INFORMATION SHOWN —
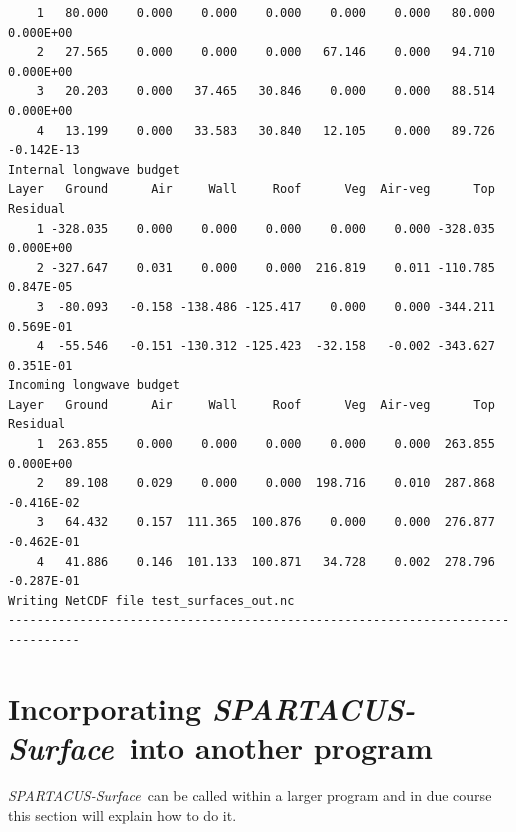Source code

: \documentclass[a4,oneside]{article}
\def\spsurf{\emph{SPARTACUS-Surface}}
\begin{document}
\begin{verbatim}
    1   80.000    0.000    0.000    0.000    0.000    0.000   80.000  0.000E+00
    2   27.565    0.000    0.000    0.000   67.146    0.000   94.710  0.000E+00
    3   20.203    0.000   37.465   30.846    0.000    0.000   88.514  0.000E+00
    4   13.199    0.000   33.583   30.840   12.105    0.000   89.726 -0.142E-13
Internal longwave budget
Layer   Ground      Air     Wall     Roof      Veg  Air-veg      Top   Residual
    1 -328.035    0.000    0.000    0.000    0.000    0.000 -328.035  0.000E+00
    2 -327.647    0.031    0.000    0.000  216.819    0.011 -110.785  0.847E-05
    3  -80.093   -0.158 -138.486 -125.417    0.000    0.000 -344.211  0.569E-01
    4  -55.546   -0.151 -130.312 -125.423  -32.158   -0.002 -343.627  0.351E-01
Incoming longwave budget
Layer   Ground      Air     Wall     Roof      Veg  Air-veg      Top   Residual
    1  263.855    0.000    0.000    0.000    0.000    0.000  263.855  0.000E+00
    2   89.108    0.029    0.000    0.000  198.716    0.010  287.868 -0.416E-02
    3   64.432    0.157  111.365  100.876    0.000    0.000  276.877 -0.462E-01
    4   41.886    0.146  101.133  100.871   34.728    0.002  278.796 -0.287E-01
Writing NetCDF file test_surfaces_out.nc
--------------------------------------------------------------------------------

\end{verbatim}
\normalsize

\section{Incorporating \spsurf\ into another program}
\label{sec:api}

\spsurf\ can be called within a larger program and in due course this
section will explain how to do it.
\end{document}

WORK TO BE COMPLETED — Say how many lines in the data hold the string "section", and write nothing else.

RESPONSE TO THIS EXERCISE — 2